Exercise instructions: Whenever a line in the records below contains "baplot", pick it out.

───── Exercise input ─────

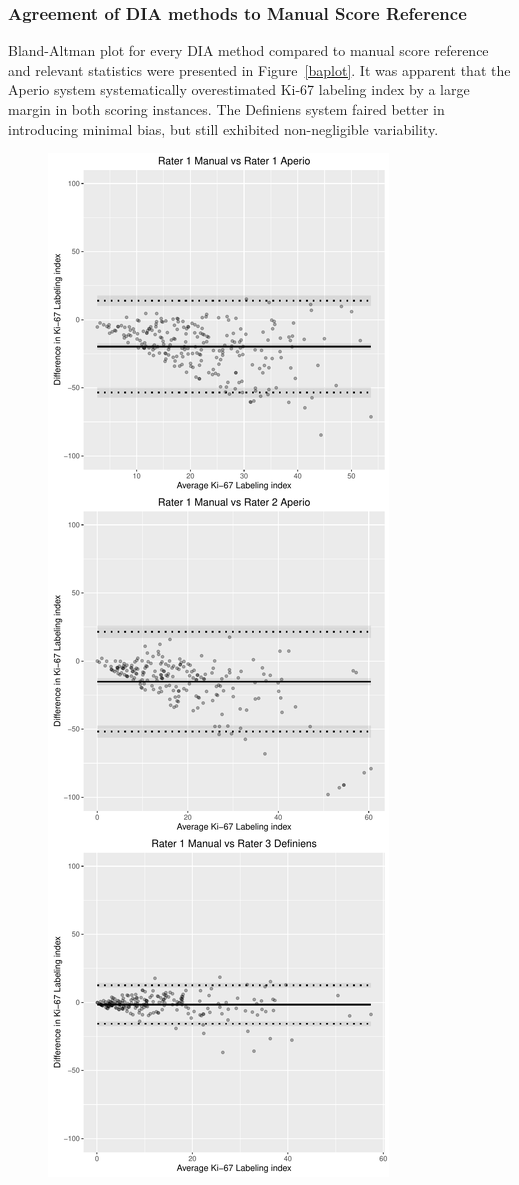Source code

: \documentclass[final,5p,times,twocolumn]{elsarticle}
\begin{document}
\subsubsection*{Agreement of DIA methods to Manual Score Reference}

Bland-Altman plot for every DIA method compared to manual score reference and relevant statistics were presented in Figure~\ref{baplot}. It was apparent that the Aperio system systematically overestimated Ki-67 labeling index by a large margin in both scoring instances. The Definiens system faired better in introducing minimal bias, but still exhibited non-negligible variability.


\begin{figure}
\includegraphics[width = 0.8\linewidth]{baplot}

\end{figure}
\end{document}
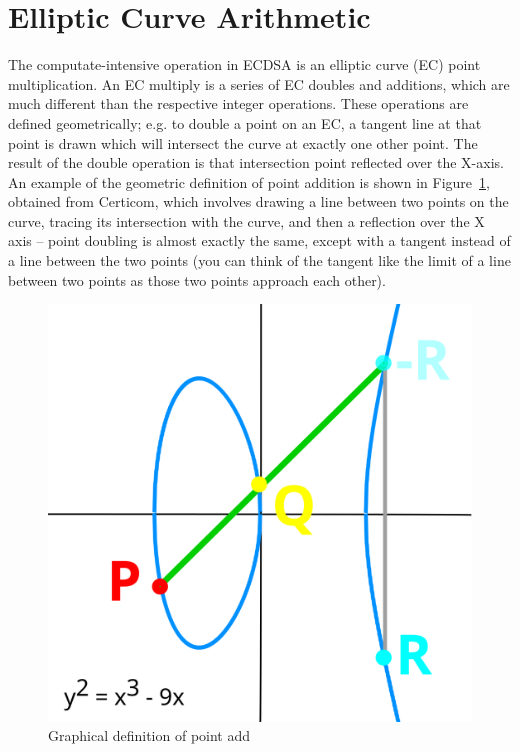 \documentclass[twocolumn]{article}
\begin{document}
\section{Elliptic Curve Arithmetic}

The computate-intensive operation in ECDSA is an elliptic curve (EC)
point multiplication. An EC multiply is a series of EC doubles and
additions, which are much different than the respective integer
operations. These operations are defined geometrically; e.g. to double
a point on an EC, a tangent line at that point is drawn which will
intersect the curve at exactly one other point. The result of the
double operation is that intersection point reflected over the X-axis.
An example of the geometric definition of point addition is shown in
Figure~\ref{point-add-graph}, obtained from Certicom, which involves 
drawing a line between two points on the curve, tracing its intersection with the curve, and then a reflection over the X axis -- point doubling is almost exactly
the same, except with a tangent instead of a line between the two
points (you can think of the tangent like the limit of a line between
two points as those two points approach each other).

\begin{figure}[ht]
  \begin{center}
    \includegraphics[width=0.9\linewidth]{point_add.svg}
  \end{center}

  \caption{Graphical definition of point add
    \label{point-add-graph}}
\end{figure}
\end{document}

─────

Solution to this task:
Bland-Altman plot for every DIA method compared to manual score reference and relevant statistics were presented in Figure~\ref{baplot}. It was apparent that the Aperio system systematically overestimated Ki-67 labeling index by a large margin in both scoring instances. The Definiens system faired better in introducing minimal bias, but still exhibited non-negligible variability.
\includegraphics[width = 0.8\linewidth]{baplot}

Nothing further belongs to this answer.